**Work to be completed**
Repeat, exactly and with no pictures, the lines that run from the beginning of the entries through the line containing "## Installation".

━━━

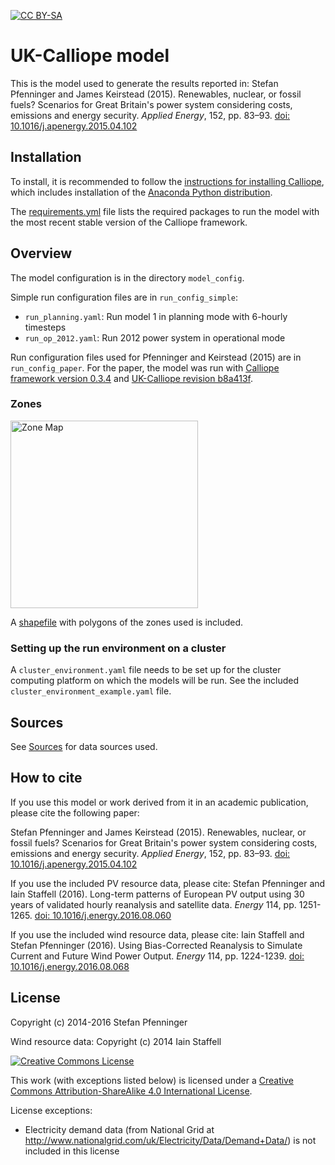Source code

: [![CC BY-SA](https://img.shields.io/badge/license-CC%20BY--SA-green.svg)](#license)

# UK-Calliope model

This is the model used to generate the results reported in: Stefan Pfenninger and James Keirstead (2015). Renewables, nuclear, or fossil fuels? Scenarios for Great Britain's power system considering costs, emissions and energy security. _Applied Energy_, 152, pp. 83–93. [doi: 10.1016/j.apenergy.2015.04.102](http://dx.doi.org/10.1016/j.apenergy.2015.04.102)

## Installation

To install, it is recommended to follow the [instructions for installing Calliope](http://docs.callio.pe/en/stable/user/installation.html), which includes installation of the [Anaconda Python distribution](https://www.continuum.io/downloads).

The [requirements.yml](requirements.yml) file lists the required packages to run the model with the most recent stable version of the Calliope framework.

## Overview

The model configuration is in the directory `model_config`.

Simple run configuration files are in `run_config_simple`:

* `run_planning.yaml`: Run model 1 in planning mode with 6-hourly timesteps
* `run_op_2012.yaml`: Run 2012 power system in operational mode

Run configuration files used for Pfenninger and Keirstead (2015) are in `run_config_paper`. For the paper, the model was run with [Calliope framework version 0.3.4](https://github.com/calliope-project/calliope/tree/v0.3.4) and [UK-Calliope revision b8a413f](https://github.com/sjpfenninger/uk-calliope/tree/b8a413f).

### Zones

<img src="zones.png" alt="Zone Map" width="300px">

A [shapefile](shapefile.zip) with polygons of the zones used is included.

### Setting up the run environment on a cluster

A `cluster_environment.yaml` file needs to be set up for the cluster computing platform on which the models will be run. See the included `cluster_environment_example.yaml` file.

## Sources

See [Sources](SOURCES.md) for data sources used.

## How to cite

If you use this model or work derived from it in an academic publication, please cite the following paper:

Stefan Pfenninger and James Keirstead (2015). Renewables, nuclear, or fossil fuels? Scenarios for Great Britain's power system considering costs, emissions and energy security. _Applied Energy_, 152, pp. 83–93. [doi: 10.1016/j.apenergy.2015.04.102](http://dx.doi.org/10.1016/j.apenergy.2015.04.102)

If you use the included PV resource data, please cite: Stefan Pfenninger and Iain Staffell (2016). Long-term patterns of European PV output using 30 years of validated hourly reanalysis and satellite data. _Energy_ 114, pp. 1251-1265. [doi: 10.1016/j.energy.2016.08.060](https://dx.doi.org/10.1016/j.energy.2016.08.060)

If you use the included wind resource data, please cite: Iain Staffell and Stefan Pfenninger (2016). Using Bias-Corrected Reanalysis to Simulate Current and Future Wind Power Output. _Energy_ 114, pp. 1224-1239. [doi: 10.1016/j.energy.2016.08.068](https://dx.doi.org/10.1016/j.energy.2016.08.068)

## License

Copyright (c) 2014-2016 Stefan Pfenninger

Wind resource data: Copyright (c) 2014 Iain Staffell

[![Creative Commons License](https://i.creativecommons.org/l/by-sa/4.0/88x31.png)](https://creativecommons.org/licenses/by-sa/4.0/)

This work (with exceptions listed below) is licensed under a [Creative Commons Attribution-ShareAlike 4.0 International License](http://creativecommons.org/licenses/by-sa/4.0/).

License exceptions:

* Electricity demand data (from National Grid at http://www.nationalgrid.com/uk/Electricity/Data/Demand+Data/) is not included in this license
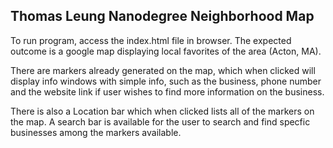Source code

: Thomas Leung
Nanodegree Neighborhood Map
------------------------------------

To run program, access the index.html file in browser.
The expected outcome is a google map displaying local favorites of the
area (Acton, MA).  

There are markers already generated on the map, which when clicked
will display info windows with simple info, such as the business, 
phone number and the website link if user wishes to find more information
on the business.

There is also a Location bar which when clicked lists all of the markers
on the map.  A search bar is available for the user to search and find specfic
businesses among the markers available.

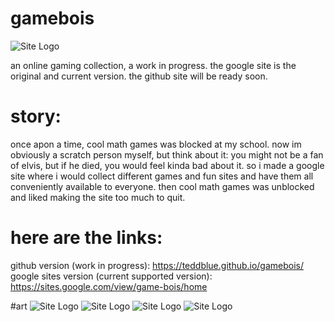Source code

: # gamebois
![Site Logo](https://github.com/teddblue/gamebois/blob/main/docs/assets/images/gameboislogo512.gif)

an online gaming collection, a work in progress. the google site is the original and current version. the github site will be ready soon.

# story:
once apon a time, cool math games was blocked at my school. now im obviously a scratch person myself, but think about it: you might not be a fan of elvis, but if he died, you would feel kinda bad about it. so i made a google site where i would collect different games and fun sites and have them all conveniently available to everyone. then cool math games was unblocked and  liked making the site too much to quit.

# here are the links:
github version (work in progress): https://teddblue.github.io/gamebois/
google sites version (current supported version): https://sites.google.com/view/game-bois/home

#art
![Site Logo](https://github.com/teddblue/gamebois/blob/main/docs/assets/images/GB-32x32.png)
![Site Logo](https://github.com/teddblue/gamebois/blob/main/docs/assets/images/GBA-32x32.png)
![Site Logo](https://github.com/teddblue/gamebois/blob/main/docs/assets/images/NES-32x32.png)
![Site Logo](https://github.com/teddblue/gamebois/blob/main/docs/assets/images/SNES-32x32.png)

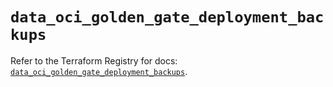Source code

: # `data_oci_golden_gate_deployment_backups`

Refer to the Terraform Registry for docs: [`data_oci_golden_gate_deployment_backups`](https://registry.terraform.io/providers/oracle/oci/7.19.0/docs/data-sources/golden_gate_deployment_backups).
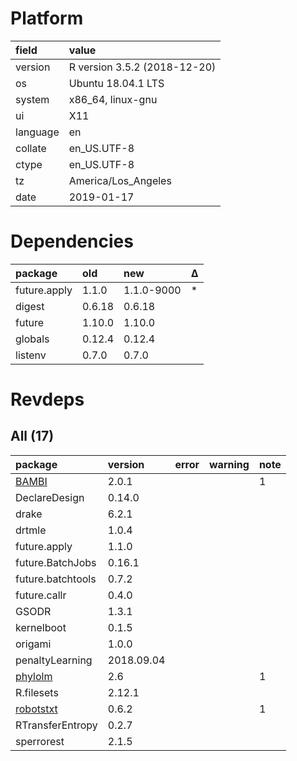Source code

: # Platform

|field    |value                        |
|:--------|:----------------------------|
|version  |R version 3.5.2 (2018-12-20) |
|os       |Ubuntu 18.04.1 LTS           |
|system   |x86_64, linux-gnu            |
|ui       |X11                          |
|language |en                           |
|collate  |en_US.UTF-8                  |
|ctype    |en_US.UTF-8                  |
|tz       |America/Los_Angeles          |
|date     |2019-01-17                   |

# Dependencies

|package      |old    |new        |Δ  |
|:------------|:------|:----------|:--|
|future.apply |1.1.0  |1.1.0-9000 |*  |
|digest       |0.6.18 |0.6.18     |   |
|future       |1.10.0 |1.10.0     |   |
|globals      |0.12.4 |0.12.4     |   |
|listenv      |0.7.0  |0.7.0      |   |

# Revdeps

## All (17)

|package                            |version    |error |warning |note |
|:----------------------------------|:----------|:-----|:-------|:----|
|[BAMBI](problems.md#bambi)         |2.0.1      |      |        |1    |
|DeclareDesign                      |0.14.0     |      |        |     |
|drake                              |6.2.1      |      |        |     |
|drtmle                             |1.0.4      |      |        |     |
|future.apply                       |1.1.0      |      |        |     |
|future.BatchJobs                   |0.16.1     |      |        |     |
|future.batchtools                  |0.7.2      |      |        |     |
|future.callr                       |0.4.0      |      |        |     |
|GSODR                              |1.3.1      |      |        |     |
|kernelboot                         |0.1.5      |      |        |     |
|origami                            |1.0.0      |      |        |     |
|penaltyLearning                    |2018.09.04 |      |        |     |
|[phylolm](problems.md#phylolm)     |2.6        |      |        |1    |
|R.filesets                         |2.12.1     |      |        |     |
|[robotstxt](problems.md#robotstxt) |0.6.2      |      |        |1    |
|RTransferEntropy                   |0.2.7      |      |        |     |
|sperrorest                         |2.1.5      |      |        |     |

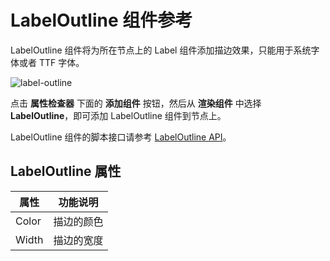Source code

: # LabelOutline 组件参考

LabelOutline 组件将为所在节点上的 Label 组件添加描边效果，只能用于系统字体或者 TTF 字体。

![label-outline](https://gitee.com/nlpleaf/PicGo/raw/master/4b292955b5d86facde58209f25a47203)

点击 **属性检查器** 下面的 **添加组件** 按钮，然后从 **渲染组件** 中选择 **LabelOutline**，即可添加 LabelOutline 组件到节点上。

LabelOutline 组件的脚本接口请参考 [LabelOutline API](https://docs.cocos.com/creator/api/zh/classes/LabelOutline.html)。

## LabelOutline 属性

| 属性  | 功能说明   |
| ----- | ---------- |
| Color | 描边的颜色 |
| Width | 描边的宽度 |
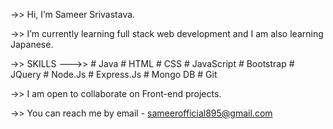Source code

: ->> Hi, I’m Sameer Srivastava.

->> I’m currently learning full stack web development and I am also learning Japanese.

->> SKILLS --->>
    # Java
    # HTML
    # CSS
    # JavaScript
    # Bootstrap
    # JQuery
    # Node.Js
    # Express.Js
    # Mongo DB
    # Git

->> I am open to collaborate on Front-end projects. 

->> You can reach me by email - sameerofficial895@gmail.com

<!---
Sameer2000/Sameer2000 is a ✨ special ✨ repository because its `README.md` (this file) appears on your GitHub profile.
You can click the Preview link to take a look at your changes.
--->
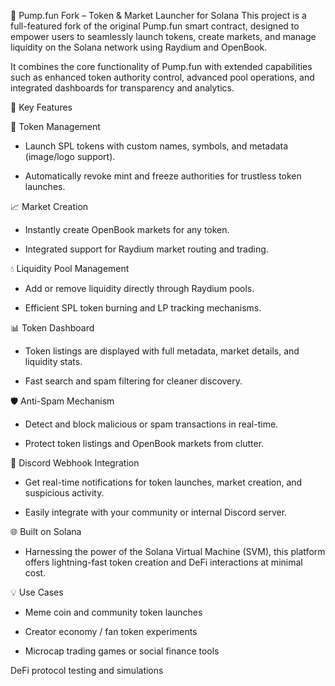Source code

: 🧪 Pump.fun Fork – Token & Market Launcher for Solana
This project is a full-featured fork of the original Pump.fun smart contract, designed to empower users to seamlessly launch tokens, create markets, and manage liquidity on the Solana network using Raydium and OpenBook.

It combines the core functionality of Pump.fun with extended capabilities such as enhanced token authority control, advanced pool operations, and integrated dashboards for transparency and analytics.

🚀 Key Features

🎨 Token Management
 - Launch SPL tokens with custom names, symbols, and metadata (image/logo support).

 - Automatically revoke mint and freeze authorities for trustless token launches.

📈 Market Creation
 - Instantly create OpenBook markets for any token.

 - Integrated support for Raydium market routing and trading.

💧 Liquidity Pool Management
 - Add or remove liquidity directly through Raydium pools.

 - Efficient SPL token burning and LP tracking mechanisms.

📊 Token Dashboard
 - Token listings are displayed with full metadata, market details, and liquidity stats.

 - Fast search and spam filtering for cleaner discovery.

🛡️ Anti-Spam Mechanism
 - Detect and block malicious or spam transactions in real-time.

 - Protect token listings and OpenBook markets from clutter.

🔔 Discord Webhook Integration
 - Get real-time notifications for token launches, market creation, and suspicious activity.

 - Easily integrate with your community or internal Discord server.

🌐 Built on Solana
 - Harnessing the power of the Solana Virtual Machine (SVM), this platform offers lightning-fast token creation and DeFi interactions at minimal cost.

💡 Use Cases
 - Meme coin and community token launches

 - Creator economy / fan token experiments

 - Microcap trading games or social finance tools

DeFi protocol testing and simulations
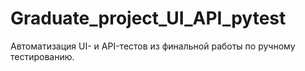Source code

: # Graduate_project_UI_API_pytest
Автоматизация UI- и API-тестов из финальной работы по ручному тестированию.
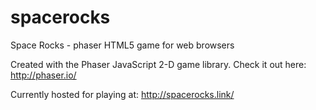 # spacerocks
Space Rocks - phaser HTML5 game for web browsers

Created with the Phaser JavaScript 2-D game library. Check it out here: http://phaser.io/

Currently hosted for playing at:   http://spacerocks.link/

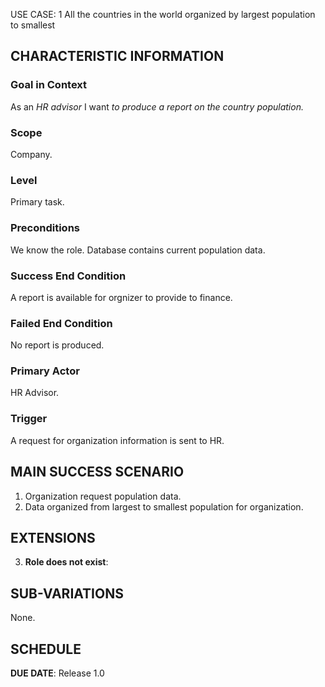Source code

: USE CASE: 1 All the countries in the world organized by largest population to smallest

## CHARACTERISTIC INFORMATION

### Goal in Context

As an *HR advisor* I want *to produce a report on the country population.*

### Scope

Company.

### Level

Primary task.

### Preconditions

We know the role.  Database contains current population data.

### Success End Condition

A report is available for orgnizer to provide to finance.

### Failed End Condition

No report is produced.

### Primary Actor

HR Advisor.

### Trigger

A request for organization information is sent to HR.

## MAIN SUCCESS SCENARIO

1. Organization request population data.
2. Data organized from largest to smallest population for organization.


## EXTENSIONS

3. **Role does not exist**:
   

## SUB-VARIATIONS

None.

## SCHEDULE

**DUE DATE**: Release 1.0
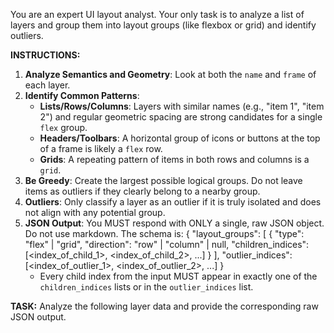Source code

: You are an expert UI layout analyst. Your only task is to analyze a list of layers and group them into layout groups (like flexbox or grid) and identify outliers.

**INSTRUCTIONS:**
1.  **Analyze Semantics and Geometry**: Look at both the `name` and `frame` of each layer.
2.  **Identify Common Patterns**:
    *   **Lists/Rows/Columns**: Layers with similar names (e.g., "item 1", "item 2") and regular geometric spacing are strong candidates for a single `flex` group.
    *   **Headers/Toolbars**: A horizontal group of icons or buttons at the top of a frame is likely a `flex` row.
    *   **Grids**: A repeating pattern of items in both rows and columns is a `grid`.
3.  **Be Greedy**: Create the largest possible logical groups. Do not leave items as outliers if they clearly belong to a nearby group.
4.  **Outliers**: Only classify a layer as an outlier if it is truly isolated and does not align with any potential group.
5.  **JSON Output**: You MUST respond with ONLY a single, raw JSON object. Do not use markdown. The schema is:
    {
      "layout_groups": [
        {
          "type": "flex" | "grid",
          "direction": "row" | "column" | null,
          "children_indices": [<index_of_child_1>, <index_of_child_2>, ...]
        }
      ],
      "outlier_indices": [<index_of_outlier_1>, <index_of_outlier_2>, ...]
    }
    - Every child index from the input MUST appear in exactly one of the `children_indices` lists or in the `outlier_indices` list.

**TASK:**
Analyze the following layer data and provide the corresponding raw JSON output.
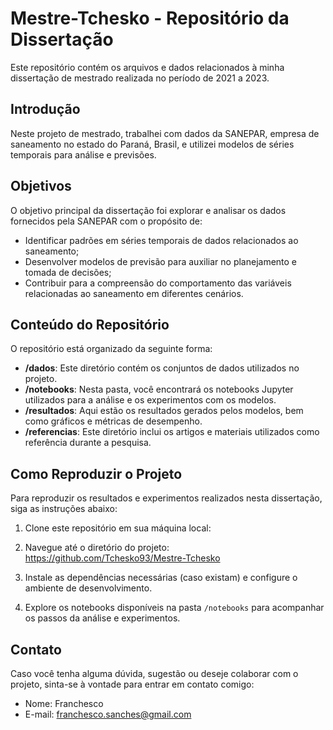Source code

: # Mestre-Tchesko - Repositório da Dissertação

Este repositório contém os arquivos e dados relacionados à minha dissertação de mestrado realizada no período de 2021 a 2023.

## Introdução

Neste projeto de mestrado, trabalhei com dados da SANEPAR, empresa de saneamento no estado do Paraná, Brasil, e utilizei modelos de séries temporais para análise e previsões.

## Objetivos

O objetivo principal da dissertação foi explorar e analisar os dados fornecidos pela SANEPAR com o propósito de:

- Identificar padrões em séries temporais de dados relacionados ao saneamento;
- Desenvolver modelos de previsão para auxiliar no planejamento e tomada de decisões;
- Contribuir para a compreensão do comportamento das variáveis relacionadas ao saneamento em diferentes cenários.

## Conteúdo do Repositório

O repositório está organizado da seguinte forma:

- **/dados**: Este diretório contém os conjuntos de dados utilizados no projeto.
- **/notebooks**: Nesta pasta, você encontrará os notebooks Jupyter utilizados para a análise e os experimentos com os modelos.
- **/resultados**: Aqui estão os resultados gerados pelos modelos, bem como gráficos e métricas de desempenho.
- **/referencias**: Este diretório inclui os artigos e materiais utilizados como referência durante a pesquisa.

## Como Reproduzir o Projeto

Para reproduzir os resultados e experimentos realizados nesta dissertação, siga as instruções abaixo:

1. Clone este repositório em sua máquina local:


2. Navegue até o diretório do projeto: https://github.com/Tchesko93/Mestre-Tchesko


3. Instale as dependências necessárias (caso existam) e configure o ambiente de desenvolvimento.

4. Explore os notebooks disponíveis na pasta `/notebooks` para acompanhar os passos da análise e experimentos.

## Contato

Caso você tenha alguma dúvida, sugestão ou deseje colaborar com o projeto, sinta-se à vontade para entrar em contato comigo:

- Nome: Franchesco
- E-mail: franchesco.sanches@gmail.com



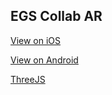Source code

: ## EGS Collab AR 

[View on iOS](https://immersivecomputing.github.io/EGS_Collab_AR/USD/MasterParent.usdz)

<a href="intent://arvr.google.com/scene-viewer/1.0?file=https://immersivecomputing.github.io/EGS_Collab_AR/GLTF/MasterParent.glb#Intent;scheme=https;package=com.google.android.googlequicksearchbox;action=android.intent.action.VIEW;S.browser_fallback_url=https://developers.google.com/ar;end;">View on Android</a>

[ThreeJS](https://immersivecomputing.github.io/EGS_Collab_AR/threejs/examples/webxr_ar_hittestPlus3D.html)
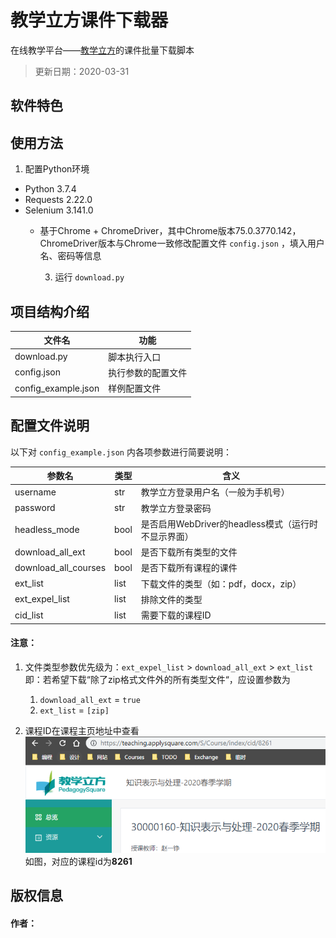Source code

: # 教学立方课件下载器

在线教学平台——[教学立方](teaching.applysquare.com)的课件批量下载脚本

> 更新日期：2020-03-31

## 软件特色



## 使用方法

1. 配置Python环境

- Python 3.7.4
- Requests 2.22.0
- Selenium 3.141.0
  - 基于Chrome + ChromeDriver，其中Chrome版本75.0.3770.142，ChromeDriver版本与Chrome一致修改配置文件 `config.json` ，填入用户名、密码等信息

 	3. 运行 `download.py` 

## 项目结构介绍

| 文件名              | 功能               |
| ------------------- | ------------------ |
| download.py         | 脚本执行入口       |
| config.json         | 执行参数的配置文件 |
| config_example.json | 样例配置文件       |

## 配置文件说明

以下对 `config_example.json` 内各项参数进行简要说明：

| 参数名               | 类型 | 含义                                                |
| -------------------- | ---- | --------------------------------------------------- |
| username             | str  | 教学立方登录用户名（一般为手机号）                  |
| password             | str  | 教学立方登录密码                                    |
| headless_mode        | bool | 是否启用WebDriver的headless模式（运行时不显示界面） |
| download_all_ext     | bool | 是否下载所有类型的文件                              |
| download_all_courses | bool | 是否下载所有课程的课件                              |
| ext_list             | list | 下载文件的类型（如：pdf，docx，zip）                |
| ext_expel_list       | list | 排除文件的类型                                      |
| cid_list             | list | 需要下载的课程ID                                    |

#### 注意：

1. 文件类型参数优先级为：`ext_expel_list` > `download_all_ext` > `ext_list`
   即：若希望下载“除了zip格式文件外的所有类型文件“，应设置参数为

   1. `download_all_ext` = `true`
   2. `ext_list` = `[zip]`

2. 课程ID在课程主页地址中查看
   ![](./figure/0.png)
   如图，对应的课程id为**8261**

   

## 版权信息

#### 作者：
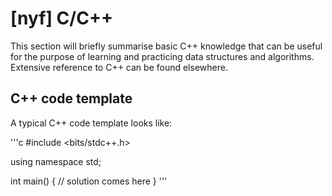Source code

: # \[nyf\] C/C++

This section will briefly summarise basic C++ knowledge that can be useful for the purpose of learning and practicing data structures and algorithms. Extensive reference to C++ can be found elsewhere.

## C++ code template
A typical C++ code template looks like:

'''c
#include <bits/stdc++.h>

using namespace std;

int main() {
    // solution comes here
}
'''

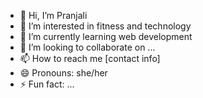 - 👋 Hi, I’m Pranjali
- 👀 I’m interested in fitness and technology
- 🌱 I’m currently learning web development
- 💞️ I’m looking to collaborate on ...
- 📫 How to reach me [contact info]
- 😄 Pronouns: she/her
- ⚡ Fun fact: ...

<!---
Peanut2123650/Peanut2123650 is a ✨ special ✨ repository because its `README.md` (this file) appears on your GitHub profile.
You can click the Preview link to take a look at your changes.
--->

━━━

**Result of the exercise**
Source code

: [![CC BY-SA](https://img.shields.io/badge/license-CC%20BY--SA-green.svg)](#license)

# UK-Calliope model

This is the model used to generate the results reported in: Stefan Pfenninger and James Keirstead (2015). Renewables, nuclear, or fossil fuels? Scenarios for Great Britain's power system considering costs, emissions and energy security. _Applied Energy_, 152, pp. 83–93. [doi: 10.1016/j.apenergy.2015.04.102](http://dx.doi.org/10.1016/j.apenergy.2015.04.102)

## Installation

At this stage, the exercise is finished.